One reason for business and even consumer confidence remaining high in spite of almost constant complaining is the outlook for 1996. It isn't nearly as bad as the complaints make it seem.

Complaints get attention. Retailers worry about sales, workers gripe about low wage increases, consumers are concerned about debts, economists are wary of rising inventories, and business owners say profit growth is slowing.But after nearly five years of expansion, a time period which in the past would be a prelude to inflation and then to recession, neither event is a very strong probability in 1996. The ingredients aren't there.

Instead, the outlook is for growth in jobs, wages, profits, industrial output, stocks, bonds and a variety of other ways in which economic success is measured. Improvements mightn't be great or steady, but they are likely.

In his 25th annual address to the New York Society of Security Analysts, John Wright pointed to some of the fundamentals that have firmed up the foundation of the economy and make it less vulnerable to a sharp downturn.

For one thing, said Wright, an octogenarian populist with a wholesome faith in his countrymen, Americans will again demonstrate their integrity, wisdom, virtue, know-how, productivity and leadership ability.

To Wright, whose Wright Investors' Service will manage $5 billion of investments in 1996, these are vital, practical traits. In short, don't underestimate the United States; it retains its vitality.

A major factor in Wright's optimism is an important but not widely noted tilt toward investment and production rather than consumption. It can be observed in consumers who, while they spend heavily, also demand discounts.

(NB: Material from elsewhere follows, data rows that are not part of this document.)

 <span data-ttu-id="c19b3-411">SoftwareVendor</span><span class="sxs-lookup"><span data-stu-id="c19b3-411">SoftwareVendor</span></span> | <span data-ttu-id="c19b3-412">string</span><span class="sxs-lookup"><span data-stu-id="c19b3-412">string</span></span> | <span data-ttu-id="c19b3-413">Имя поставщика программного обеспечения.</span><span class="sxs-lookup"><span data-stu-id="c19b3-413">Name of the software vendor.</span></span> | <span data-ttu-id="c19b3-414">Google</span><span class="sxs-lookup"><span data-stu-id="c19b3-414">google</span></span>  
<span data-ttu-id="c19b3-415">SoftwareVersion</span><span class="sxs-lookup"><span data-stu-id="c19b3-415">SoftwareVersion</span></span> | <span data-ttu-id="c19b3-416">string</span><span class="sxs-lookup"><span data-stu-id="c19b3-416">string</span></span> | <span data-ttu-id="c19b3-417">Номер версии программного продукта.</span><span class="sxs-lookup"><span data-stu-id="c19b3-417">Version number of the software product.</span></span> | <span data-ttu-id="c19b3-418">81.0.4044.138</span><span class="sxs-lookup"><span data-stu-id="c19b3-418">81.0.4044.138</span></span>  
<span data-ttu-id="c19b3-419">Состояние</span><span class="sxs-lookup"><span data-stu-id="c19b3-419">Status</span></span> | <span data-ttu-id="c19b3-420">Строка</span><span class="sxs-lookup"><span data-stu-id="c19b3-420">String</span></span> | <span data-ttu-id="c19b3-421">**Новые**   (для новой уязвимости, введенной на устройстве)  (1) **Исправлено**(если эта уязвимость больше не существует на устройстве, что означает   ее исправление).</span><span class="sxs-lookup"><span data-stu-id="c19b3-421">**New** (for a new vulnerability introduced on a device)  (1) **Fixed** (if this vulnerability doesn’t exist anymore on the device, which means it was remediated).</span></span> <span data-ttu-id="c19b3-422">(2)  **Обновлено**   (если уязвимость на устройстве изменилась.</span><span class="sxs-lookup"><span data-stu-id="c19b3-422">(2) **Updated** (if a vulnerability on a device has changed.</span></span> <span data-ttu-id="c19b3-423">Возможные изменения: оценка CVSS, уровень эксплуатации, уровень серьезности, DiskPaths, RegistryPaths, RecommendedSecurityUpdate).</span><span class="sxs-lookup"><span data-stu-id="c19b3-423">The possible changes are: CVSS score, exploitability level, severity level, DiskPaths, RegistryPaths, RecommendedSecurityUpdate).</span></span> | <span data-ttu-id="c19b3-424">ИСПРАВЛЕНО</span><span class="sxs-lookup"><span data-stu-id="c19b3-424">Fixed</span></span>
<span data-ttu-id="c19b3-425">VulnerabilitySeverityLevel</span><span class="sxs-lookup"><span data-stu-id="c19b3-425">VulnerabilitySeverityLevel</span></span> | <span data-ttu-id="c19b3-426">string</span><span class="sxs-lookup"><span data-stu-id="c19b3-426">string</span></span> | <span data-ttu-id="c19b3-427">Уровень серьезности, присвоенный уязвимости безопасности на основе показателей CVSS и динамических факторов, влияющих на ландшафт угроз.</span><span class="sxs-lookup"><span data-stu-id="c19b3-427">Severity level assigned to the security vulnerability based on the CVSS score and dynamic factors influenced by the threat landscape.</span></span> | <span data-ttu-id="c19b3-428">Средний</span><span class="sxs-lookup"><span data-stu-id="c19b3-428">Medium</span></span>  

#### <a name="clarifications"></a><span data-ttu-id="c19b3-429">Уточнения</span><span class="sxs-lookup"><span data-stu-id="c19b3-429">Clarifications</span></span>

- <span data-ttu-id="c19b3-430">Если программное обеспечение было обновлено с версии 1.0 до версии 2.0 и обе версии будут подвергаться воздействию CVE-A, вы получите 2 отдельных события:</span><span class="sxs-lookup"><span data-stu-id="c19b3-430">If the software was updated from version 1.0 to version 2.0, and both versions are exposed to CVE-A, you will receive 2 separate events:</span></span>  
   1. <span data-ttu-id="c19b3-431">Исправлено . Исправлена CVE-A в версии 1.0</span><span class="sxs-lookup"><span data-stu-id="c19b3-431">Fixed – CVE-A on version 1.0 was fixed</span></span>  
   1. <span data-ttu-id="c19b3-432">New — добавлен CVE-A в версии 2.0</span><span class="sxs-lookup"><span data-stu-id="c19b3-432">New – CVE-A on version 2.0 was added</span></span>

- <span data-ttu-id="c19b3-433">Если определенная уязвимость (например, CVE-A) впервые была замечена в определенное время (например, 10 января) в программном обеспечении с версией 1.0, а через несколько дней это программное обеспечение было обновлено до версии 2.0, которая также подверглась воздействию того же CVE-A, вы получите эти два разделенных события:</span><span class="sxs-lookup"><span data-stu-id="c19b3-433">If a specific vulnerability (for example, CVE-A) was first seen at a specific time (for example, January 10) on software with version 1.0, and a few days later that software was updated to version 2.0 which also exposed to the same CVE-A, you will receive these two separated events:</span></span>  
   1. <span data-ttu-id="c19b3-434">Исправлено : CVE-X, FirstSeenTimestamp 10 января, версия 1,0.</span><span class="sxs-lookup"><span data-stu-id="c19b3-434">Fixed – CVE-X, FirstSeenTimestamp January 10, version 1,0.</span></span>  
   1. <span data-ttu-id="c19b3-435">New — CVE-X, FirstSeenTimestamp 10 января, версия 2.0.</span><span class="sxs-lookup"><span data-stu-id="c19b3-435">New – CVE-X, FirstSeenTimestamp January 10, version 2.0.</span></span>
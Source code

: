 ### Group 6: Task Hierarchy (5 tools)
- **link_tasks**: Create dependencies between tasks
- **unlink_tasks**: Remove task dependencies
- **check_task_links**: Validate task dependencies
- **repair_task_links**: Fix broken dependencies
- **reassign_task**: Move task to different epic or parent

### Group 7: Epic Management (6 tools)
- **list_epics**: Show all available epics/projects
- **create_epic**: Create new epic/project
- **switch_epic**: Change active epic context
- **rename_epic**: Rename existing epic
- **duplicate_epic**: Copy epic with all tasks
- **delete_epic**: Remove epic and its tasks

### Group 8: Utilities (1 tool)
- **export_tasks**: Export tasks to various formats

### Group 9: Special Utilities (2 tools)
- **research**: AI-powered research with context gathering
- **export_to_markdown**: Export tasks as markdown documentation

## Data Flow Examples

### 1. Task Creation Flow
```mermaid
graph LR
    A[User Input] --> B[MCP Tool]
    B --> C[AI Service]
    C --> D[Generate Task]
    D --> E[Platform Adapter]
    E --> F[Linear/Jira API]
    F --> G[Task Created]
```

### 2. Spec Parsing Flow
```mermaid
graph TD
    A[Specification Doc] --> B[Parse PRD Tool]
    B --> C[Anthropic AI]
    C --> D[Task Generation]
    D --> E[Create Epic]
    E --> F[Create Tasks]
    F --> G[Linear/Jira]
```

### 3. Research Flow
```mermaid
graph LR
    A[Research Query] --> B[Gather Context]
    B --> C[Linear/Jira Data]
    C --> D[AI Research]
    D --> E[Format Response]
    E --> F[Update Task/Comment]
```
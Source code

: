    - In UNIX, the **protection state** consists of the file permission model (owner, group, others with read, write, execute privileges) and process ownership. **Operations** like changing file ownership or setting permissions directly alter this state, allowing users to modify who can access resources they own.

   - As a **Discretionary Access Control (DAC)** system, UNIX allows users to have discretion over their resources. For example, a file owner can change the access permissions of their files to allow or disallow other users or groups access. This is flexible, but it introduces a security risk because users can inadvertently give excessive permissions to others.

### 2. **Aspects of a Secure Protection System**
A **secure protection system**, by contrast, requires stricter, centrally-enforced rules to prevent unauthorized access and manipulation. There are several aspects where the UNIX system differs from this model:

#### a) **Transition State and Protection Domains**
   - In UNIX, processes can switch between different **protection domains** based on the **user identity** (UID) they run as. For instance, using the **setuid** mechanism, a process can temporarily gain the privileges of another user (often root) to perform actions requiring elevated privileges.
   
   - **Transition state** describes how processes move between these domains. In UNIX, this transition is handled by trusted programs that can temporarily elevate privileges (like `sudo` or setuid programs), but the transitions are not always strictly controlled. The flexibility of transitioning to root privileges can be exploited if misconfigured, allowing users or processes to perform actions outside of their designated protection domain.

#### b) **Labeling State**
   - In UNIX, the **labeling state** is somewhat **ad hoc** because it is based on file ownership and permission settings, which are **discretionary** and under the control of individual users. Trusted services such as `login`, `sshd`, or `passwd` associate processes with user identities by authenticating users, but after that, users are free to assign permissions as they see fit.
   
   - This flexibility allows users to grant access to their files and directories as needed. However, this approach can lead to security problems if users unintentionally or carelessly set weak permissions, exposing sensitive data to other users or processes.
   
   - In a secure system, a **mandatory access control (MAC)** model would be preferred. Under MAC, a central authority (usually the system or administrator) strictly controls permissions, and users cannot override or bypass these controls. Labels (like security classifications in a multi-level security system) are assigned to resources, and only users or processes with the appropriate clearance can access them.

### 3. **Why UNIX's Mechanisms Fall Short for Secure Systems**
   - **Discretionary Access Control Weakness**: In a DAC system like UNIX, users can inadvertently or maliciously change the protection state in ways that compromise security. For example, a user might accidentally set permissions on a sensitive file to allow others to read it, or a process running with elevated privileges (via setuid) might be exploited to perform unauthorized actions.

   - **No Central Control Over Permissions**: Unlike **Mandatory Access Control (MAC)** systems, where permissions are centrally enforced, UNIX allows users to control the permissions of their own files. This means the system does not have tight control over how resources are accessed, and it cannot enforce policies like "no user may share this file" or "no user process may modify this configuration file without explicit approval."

Even more significant as an indicator of a production versus consumption bias has been the strength in business investment, which is a commitment to the future as well as an attempt to lower production costs.

Investment in producers' durable equipment has risen in the expansion to a postwar high of 13 percent a year.

"This high rate of business investment, he said, "is the defining characteristic of the current economic expansion and accounts for the improved trend of productivity growth in the 1990s."

Not since the 1960s, he continued, has such growth matched the 2.3 percent annual rate since the expansion began in 1991. And not since the early 1960s until recently has productivity improvement accounted for 75 percent of the increase in GDP.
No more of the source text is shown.